Ao todo, 22 pessoas foram acusadas formalmente pela Procuradoria brasileira, entre elas supostos operadores dos pagamentos, ex-diretores e funcionários da Petrobras, antigos políticos, executivos das construtoras e os presidentes Marcelo Odebrecht, da empresa com o mesmo nome, e Otávio Marques de Azevedo, da Andrade Gutierrez.

A Odebrecht é a maior construtora brasileira e lidera projetos de infraestruturas também em Portugal, Angola, Moçambique e Guiné Equatorial.

A Andrade Gutierrez dirige igualmente obras em países lusófonos e está entre os principais acionistas da operadora de telecomunicações Oi, que anunciou um processo de fusão com a Portugal Telecom em 2013.

O procurador da República Deltan Dallagnol afirmou, em conferência de imprensa, que as construtoras combinavam resultados de adjudicações e pagavam subornos sobre contratos, além de participarem num esquema de branqueamento de capitais, usando empresas subsidiárias, "offshores" e contas secretas no exterior.

A Procuradoria informou que a Andrade Gutierrez movimentou, em atos de corrupção, 243 milhões de reais (66 milhões de euros) e a Odebrecht, 389 milhões de reais (105,6 milhões de euros).

Dallagnol realçou que a Operação Lava Jato, iniciada em março de 2014, resultou até agora na acusação criminal de 125 pessoas, entre elas 35 empresários ou executivos de empresas, 16 suspeitos de serem operadores dos pagamentos, 39 pessoas ligadas aos operadores, oito executivos da Petrobras, ou ligados à petrolífera, 11 funcionários públicos, quatro ex-políticos e dez pessoas vinculadas aos ex-políticos mencionados.

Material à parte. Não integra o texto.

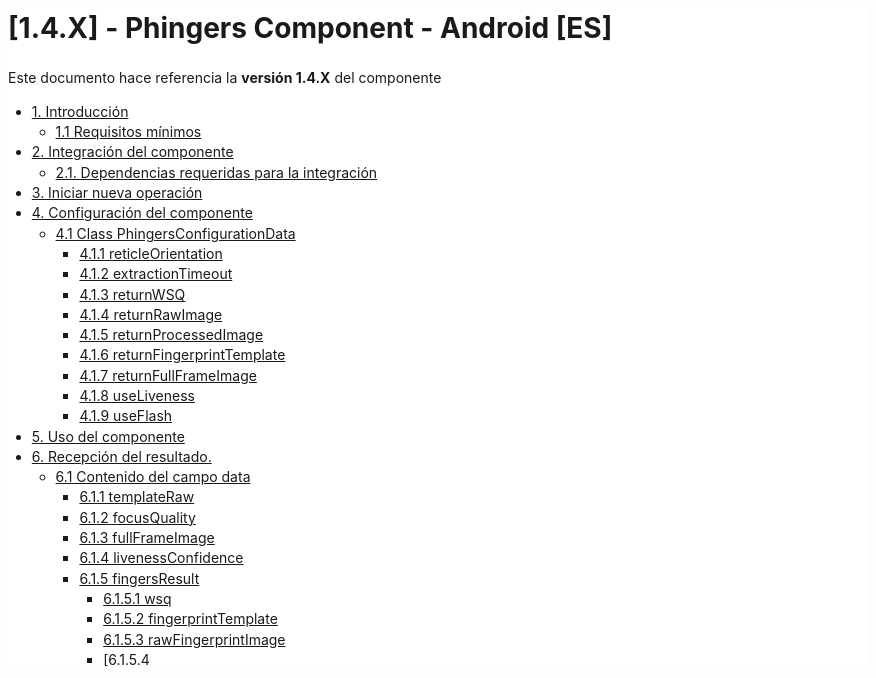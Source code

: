 # \[1.4.X\] - Phingers Component - Android \[ES\]

Este documento hace referencia la **versión 1.4.X** del componente

-   [1.
    Introducción](#id-%5B1.4.X%5D-PhingersComponent-Android%5BES%5D-1.Introducción)
    -   [1.1 Requisitos
        mínimos](#id-%5B1.4.X%5D-PhingersComponent-Android%5BES%5D-1.1Requisitosmínimos)
-   [2. Integración del
    componente](#id-%5B1.4.X%5D-PhingersComponent-Android%5BES%5D-2.Integracióndelcomponente)
    -   [2.1. Dependencias requeridas para la
        integración](#id-%5B1.4.X%5D-PhingersComponent-Android%5BES%5D-2.1.Dependenciasrequeridasparalaintegración)
-   [3. Iniciar nueva
    operación](#id-%5B1.4.X%5D-PhingersComponent-Android%5BES%5D-3.Iniciarnuevaoperación)
-   [4. Configuración del
    componente](#id-%5B1.4.X%5D-PhingersComponent-Android%5BES%5D-4.Configuracióndelcomponente)
    -   [4.1 Class
        PhingersConfigurationData](#id-%5B1.4.X%5D-PhingersComponent-Android%5BES%5D-4.1ClassPhingersConfigurationData)
        -   [4.1.1
            reticleOrientation](#id-%5B1.4.X%5D-PhingersComponent-Android%5BES%5D-4.1.1reticleOrientation)
        -   [4.1.2
            extractionTimeout](#id-%5B1.4.X%5D-PhingersComponent-Android%5BES%5D-4.1.2extractionTimeout)
        -   [4.1.3
            returnWSQ](#id-%5B1.4.X%5D-PhingersComponent-Android%5BES%5D-4.1.3returnWSQ)
        -   [4.1.4
            returnRawImage](#id-%5B1.4.X%5D-PhingersComponent-Android%5BES%5D-4.1.4returnRawImage)
        -   [4.1.5
            returnProcessedImage](#id-%5B1.4.X%5D-PhingersComponent-Android%5BES%5D-4.1.5returnProcessedImage)
        -   [4.1.6
            returnFingerprintTemplate](#id-%5B1.4.X%5D-PhingersComponent-Android%5BES%5D-4.1.6returnFingerprintTemplate)
        -   [4.1.7
            returnFullFrameImage](#id-%5B1.4.X%5D-PhingersComponent-Android%5BES%5D-4.1.7returnFullFrameImage)
        -   [4.1.8
            useLiveness](#id-%5B1.4.X%5D-PhingersComponent-Android%5BES%5D-4.1.8useLiveness)
        -   [4.1.9
            useFlash](#id-%5B1.4.X%5D-PhingersComponent-Android%5BES%5D-4.1.9useFlash)
-   [5. Uso del
    componente](#id-%5B1.4.X%5D-PhingersComponent-Android%5BES%5D-5.Usodelcomponente)
-   [6. Recepción del
    resultado.](#id-%5B1.4.X%5D-PhingersComponent-Android%5BES%5D-6.Recepcióndelresultado.)
    -   [6.1 Contenido del campo
        data](#id-%5B1.4.X%5D-PhingersComponent-Android%5BES%5D-6.1Contenidodelcampodata)
        -   [6.1.1
            templateRaw](#id-%5B1.4.X%5D-PhingersComponent-Android%5BES%5D-6.1.1templateRaw)
        -   [6.1.2
            focusQuality](#id-%5B1.4.X%5D-PhingersComponent-Android%5BES%5D-6.1.2focusQuality)
        -   [6.1.3
            fullFrameImage](#id-%5B1.4.X%5D-PhingersComponent-Android%5BES%5D-6.1.3fullFrameImage)
        -   [6.1.4
            livenessConfidence](#id-%5B1.4.X%5D-PhingersComponent-Android%5BES%5D-6.1.4livenessConfidence)
        -   [6.1.5
            fingersResult](#id-%5B1.4.X%5D-PhingersComponent-Android%5BES%5D-6.1.5fingersResult)
            -   [6.1.5.1
                wsq](#id-%5B1.4.X%5D-PhingersComponent-Android%5BES%5D-6.1.5.1wsq)
            -   [6.1.5.2
                fingerprintTemplate](#id-%5B1.4.X%5D-PhingersComponent-Android%5BES%5D-6.1.5.2fingerprintTemplate)
            -   [6.1.5.3
                rawFingerprintImage](#id-%5B1.4.X%5D-PhingersComponent-Android%5BES%5D-6.1.5.3rawFingerprintImage)
            -   [6.1.5.4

O valor já restituído aos cofres públicos brasileiros é de 870 milhões de reais (236 milhões de euros), entre eles 385 milhões de reais (104,5 milhões de euros), que se encontravam dispersos por contas bancárias no exterior.
 

Mais de 50 pedidos de cooperação internacional


O procurador da República do Brasil Deltan Dallagnol, coordenador da investigação sobre corrupção na Petrobras, afirmou esta sexta-feira que os pedidos de cooperação judiciária internacional, inclusive com Portugal, foram feitos para rastrear possíveis contas bancárias de acusados.

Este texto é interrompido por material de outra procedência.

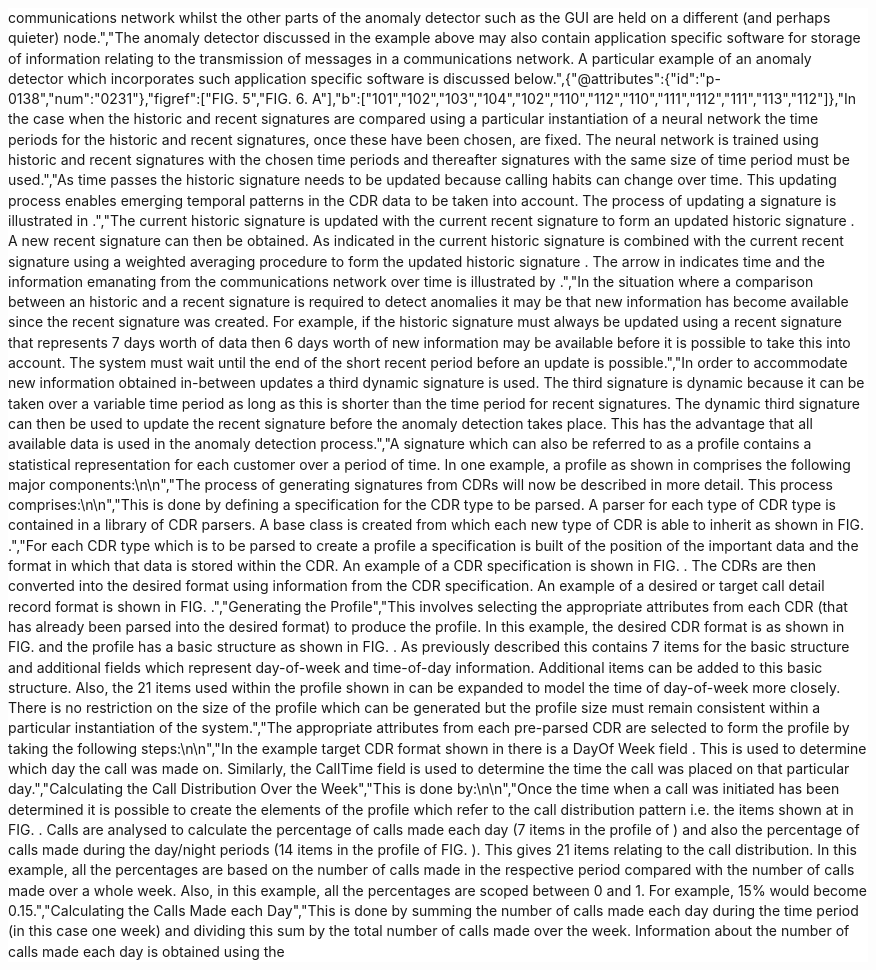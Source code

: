 communications network whilst the other parts of the anomaly detector such as the GUI are held on a different (and perhaps quieter) node.","The anomaly detector discussed in the example above may also contain application specific software for storage of information relating to the transmission of messages in a communications network. A particular example of an anomaly detector which incorporates such application specific software is discussed below.",{"@attributes":{"id":"p-0138","num":"0231"},"figref":["FIG. 5","FIG. 6. A"],"b":["101","102","103","104","102","110","112","110","111","112","111","113","112"]},"In the case when the historic and recent signatures are compared using a particular instantiation of a neural network the time periods for the historic and recent signatures, once these have been chosen, are fixed. The neural network is trained using historic and recent signatures with the chosen time periods and thereafter signatures with the same size of time period must be used.","As time passes the historic signature needs to be updated because calling habits can change over time. This updating process enables emerging temporal patterns in the CDR data to be taken into account. The process of updating a signature is illustrated in .","The current historic signature  is updated with the current recent signature  to form an updated historic signature . A new recent signature  can then be obtained. As indicated in  the current historic signature  is combined with the current recent signature  using a weighted averaging procedure to form the updated historic signature . The arrow  in  indicates time and the information emanating from the communications network over time is illustrated by .","In the situation where a comparison between an historic and a recent signature is required to detect anomalies it may be that new information has become available since the recent signature was created. For example, if the historic signature must always be updated using a recent signature that represents 7 days worth of data then 6 days worth of new information may be available before it is possible to take this into account. The system must wait until the end of the short recent period before an update is possible.","In order to accommodate new information obtained in-between updates a third dynamic signature is used. The third signature is dynamic because it can be taken over a variable time period as long as this is shorter than the time period for recent signatures. The dynamic third signature can then be used to update the recent signature before the anomaly detection takes place. This has the advantage that all available data is used in the anomaly detection process.","A signature which can also be referred to as a profile contains a statistical representation for each customer over a period of time. In one example, a profile as shown in  comprises the following major components:\n\n","The process of generating signatures from CDRs will now be described in more detail. This process comprises:\n\n","This is done by defining a specification for the CDR type to be parsed. A parser for each type of CDR type is contained in a library of CDR parsers. A base class is created from which each new type of CDR is able to inherit as shown in FIG. .","For each CDR type which is to be parsed to create a profile a specification is built of the position of the important data and the format in which that data is stored within the CDR. An example of a CDR specification is shown in FIG. . The CDRs are then converted into the desired format using information from the CDR specification. An example of a desired or target call detail record format is shown in FIG. .","Generating the Profile","This involves selecting the appropriate attributes from each CDR (that has already been parsed into the desired format) to produce the profile. In this example, the desired CDR format is as shown in FIG.  and the profile has a basic structure as shown in FIG. . As previously described this contains 7 items for the basic structure  and  additional fields  which represent day-of-week and time-of-day information. Additional items can be added to this basic structure. Also, the 21 items  used within the profile shown in  can be expanded to model the time of day-of-week more closely. There is no restriction on the size of the profile which can be generated but the profile size must remain consistent within a particular instantiation of the system.","The appropriate attributes from each pre-parsed CDR are selected to form the profile by taking the following steps:\n\n","In the example target CDR format shown in  there is a DayOf Week field . This is used to determine which day the call was made on. Similarly, the CallTime field  is used to determine the time the call was placed on that particular day.","Calculating the Call Distribution Over the Week","This is done by:\n\n","Once the time when a call was initiated has been determined it is possible to create the elements of the profile which refer to the call distribution pattern i.e. the items shown at  in FIG. . Calls are analysed to calculate the percentage of calls made each day (7 items in the profile of ) and also the percentage of calls made during the day\/night periods (14 items in the profile of FIG. ). This gives 21 items relating to the call distribution. In this example, all the percentages are based on the number of calls made in the respective period compared with the number of calls made over a whole week. Also, in this example, all the percentages are scoped between 0 and 1. For example, 15% would become 0.15.","Calculating the Calls Made each Day","This is done by summing the number of calls made each day during the time period (in this case one week) and dividing this sum by the total number of calls made over the week. Information about the number of calls made each day is obtained using the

"Foram feitos mais de 50 pedidos de cooperação internacional, e estamos a alcançar diversas contas [bancárias]. Se já foram descobertos pagamentos no exterior, é possível que sejam descobertos outros", afirmou, em conferência de imprensa, em Curitiba, no sul do Brasil.


O procurador realçou a cooperação obtida com a Suíça, que possibilitou seguir pagamentos feitos por subsidiárias da construtora Odebrecht em contas secretas na Europa. Segundo o jornal "Folha de São Paulo", o valor depositado supera os 59 milhões de reais (16 milhões de euros).

Ao ser questionado sobre mais pormenores relacionados com a cooperação judiciária com Portugal e as investigações que envolvem operações feitas no país, Dallagnol afirmou que não havia nada a acrescentar.

No passado dia 20, a Procuradoria-Geral da República (PGR) portuguesa esclareceu ter recebido um pedido de cooperação judiciária internacional, das autoridades brasileiras, no âmbito da chamada operação Lava Jato, que investiga o esquema de corrupção e pagamento de subornos na Petrobras, envolvendo as construtoras Odebrecht e Andrade Gutierrez, que possuem negócios em Portugal.

"Confirma-se a receção de pedido de cooperação judiciária internacional, através de carta rogatória. O teor do pedido formulado pelas autoridades brasileiras é de natureza reservada. O Ministério Público português não deixará de investigar todos os factos com relevância criminal que cheguem ao seu conhecimento", referiu a PGR a propósito do pedido de auxílio das autoridades brasileiras.